Dans ses carnets intimes, la mort de François-Victor apparaît à Hugo comme "une fracture et une fracture suprême même", il ne se sent plus bon "qu’à mourir". Le colosse est abattu… mais pas vaincu. Deux passions vont le ramener à la vie.La politique bien sûr, qui l’occupe toujours énormément. Cet incroyable visionnaire qui plaidait déjà pour des "Etats-Unis d’Europe" en 1849, se démène plus que jamais contre la peine de mort, pour la séparation de l’église et de l’état, ou encore pour l’école obligatoire et gratuite… Elu député, il démissionne, se représente, est battu et devient finalement sénateur, en 1876.
Mais une autre passion va illuminer la fin de sa vie : devenu le tuteur des enfants de son défunt Charles, il se découvre une vocation de grand-père.
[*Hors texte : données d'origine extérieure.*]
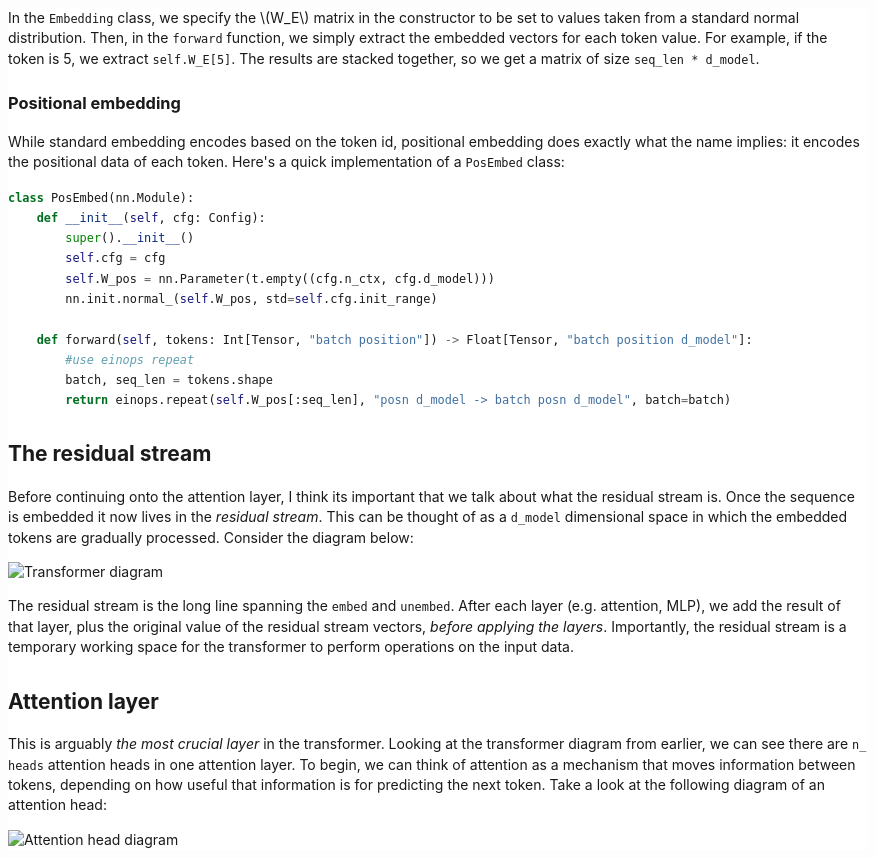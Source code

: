 In the `Embedding` class, we specify the \\(W_E\\) matrix in the constructor to be set to values taken from a standard normal distribution. Then, in the `forward` function, we simply extract the embedded vectors for each token value. For example, if the token is 5, we extract `self.W_E[5]`. The results are stacked together, so we get a matrix of size `seq_len * d_model`.

### Positional embedding

While standard embedding encodes based on the token id, positional embedding does exactly what the name implies: it encodes the positional data of each token. Here's a quick implementation of a `PosEmbed` class:

``` python
class PosEmbed(nn.Module):
    def __init__(self, cfg: Config):
        super().__init__()
        self.cfg = cfg
        self.W_pos = nn.Parameter(t.empty((cfg.n_ctx, cfg.d_model)))
        nn.init.normal_(self.W_pos, std=self.cfg.init_range)

    def forward(self, tokens: Int[Tensor, "batch position"]) -> Float[Tensor, "batch position d_model"]:
        #use einops repeat
        batch, seq_len = tokens.shape
        return einops.repeat(self.W_pos[:seq_len], "posn d_model -> batch posn d_model", batch=batch)
```

## The residual stream

Before continuing onto the attention layer, I think its important that we talk about what the residual stream is. Once the sequence is embedded it now lives in the *residual stream*. This can be thought of as a `d_model` dimensional space in which the embedded tokens are gradually processed. Consider the diagram below:

![Transformer diagram][transformer high level]

[transformer high level]: https://raw.githubusercontent.com/callummcdougall/computational-thread-art/master/example_images/misc/transformer-new.png

The residual stream is the long line spanning the `embed` and `unembed`. After each layer (e.g. attention, MLP), we add the result of that layer, plus the original value of the residual stream vectors, *before applying the layers*. Importantly, the residual stream is a temporary working space for the transformer to perform operations on the input data.

## Attention layer

This is arguably *the most crucial layer* in the transformer. Looking at the transformer diagram from earlier, we can see there are `n_heads` attention heads in one attention layer. To begin, we can think of attention as a mechanism that moves information between tokens, depending on how useful that information is for predicting the next token. Take a look at the following diagram of an attention head:

![Attention head diagram][attention head]

[attention head]: https://raw.githubusercontent.com/callummcdougall/computational-thread-art/master/example_images/misc/transformer-attn-new.png


[mlp diagram]: https://raw.githubusercontent.com/callummcdougall/computational-thread-art/master/example_images/misc/transformer-mlp-new-2.png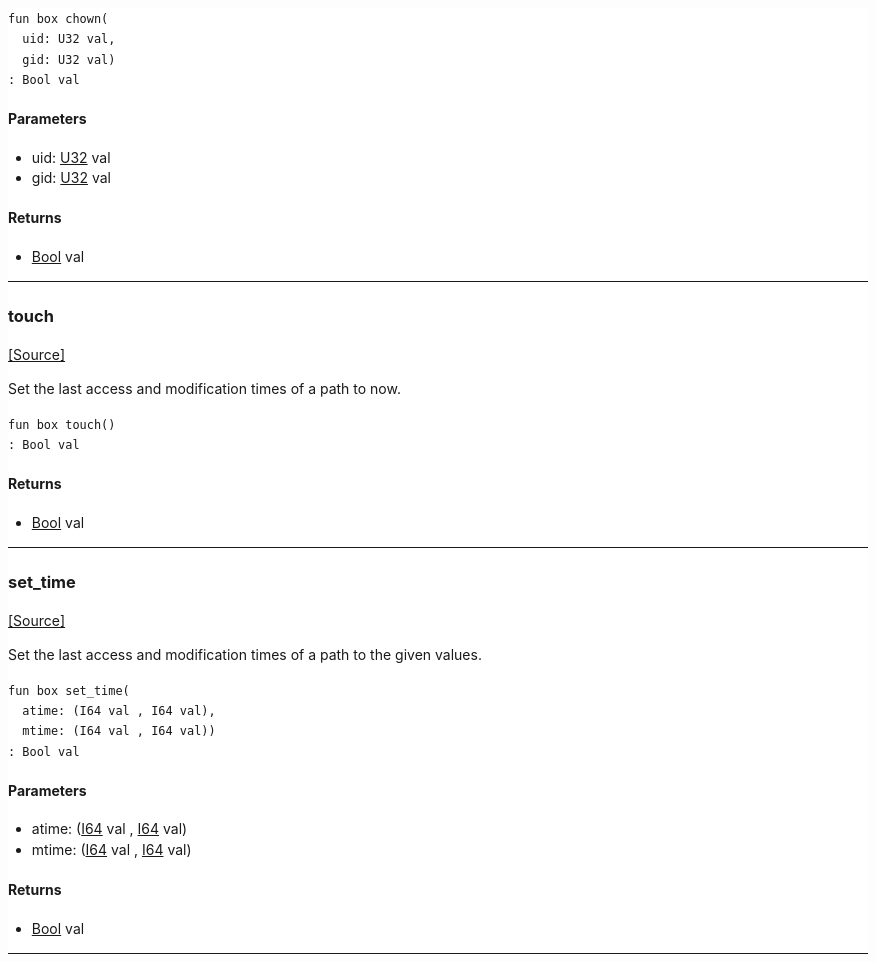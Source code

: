
```pony
fun box chown(
  uid: U32 val,
  gid: U32 val)
: Bool val
```
#### Parameters

*   uid: [U32](builtin-U32.md) val
*   gid: [U32](builtin-U32.md) val

#### Returns

* [Bool](builtin-Bool.md) val

---

### touch
<span class="source-link">[[Source]](src/files/file_path.md#L293)</span>


Set the last access and modification times of a path to now.


```pony
fun box touch()
: Bool val
```

#### Returns

* [Bool](builtin-Bool.md) val

---

### set_time
<span class="source-link">[[Source]](src/files/file_path.md#L299)</span>


Set the last access and modification times of a path to the given values.


```pony
fun box set_time(
  atime: (I64 val , I64 val),
  mtime: (I64 val , I64 val))
: Bool val
```
#### Parameters

*   atime: ([I64](builtin-I64.md) val , [I64](builtin-I64.md) val)
*   mtime: ([I64](builtin-I64.md) val , [I64](builtin-I64.md) val)

#### Returns

* [Bool](builtin-Bool.md) val

---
Auprès des petits Georges et Jeanne, et de leur mère, Hugo renaît. Et, cette fois encore son œuvre reflète les mouvements de son cœur.
En 1877, il publie "L'Art d'être grand-père", un recueil de poèmes d’une infinie tendresse, où il évoque ce nouveau bonheur d’aimer : "Un grand-père échappé passant toutes les bornes, c'est moi. Triste, infini dans la paternité, je ne suis rien qu'un bon vieux sourire entêté. Ces chers petits ! Je suis grand-père sans mesure ; je suis l'ancêtre aimant ces nains que l'aube azure."
• Victor Hugo, une fin de vie paisible
Quatre ans après la mort de Charles, sa veuve se remarie, mais Hugo insiste pour rester le tuteur des enfants. Et lorsqu’il déménage, il installe la famille en face de chez lui ! A partir de 1880, entre la fidèle Juliette et ses petits-enfants, sa vie s’apaise. Il écrit moins, mais le rythme de ses publications reste pourtant intense, tant il a d’inédits dans ses tiroirs ! "Hernani" qui avait déchaîné les passions en 1830, en bouleversant les règles du théâtre classique, est repris à la Comédie-Française. Le public adule plus que jamais le poète-citoyen et une nouvelle génération d’artistes l’adoube. Victor Hugo va camper sur son piédestal quelques années encore.
En 1883, Juliette Drouet meurt après 50 ans d’une passion tumultueuse. Effondré, Victor Hugo n’aura pas le courage d’aller à l’enterrement. Il scrute désormais sa propre mort et écrit ses dernières volontés : "Je donne cinquante mille francs aux pauvres. Je désire être porté au cimetière dans leur corbillard. Je refuse l'oraison de toutes les églises ; je demande une prière à toutes les âmes. Je crois en Dieu."
À 81 ans, cet ultime perte le fait finalement entrer dans la vieillesse. Il n’y restera que deux ans. Le 19 mai 1885, il note dans son carnet: "Aimer, c’est agir." Le 22 mai, son cœur lâche. Il n’aura pas l’enterrement du pauvre… Ses funérailles sont décrétée nationales. Le 1er juin 1885, sa dépouille rejoint le Panthéon, portée par une marée humaine de plus d’un million d’orphelins.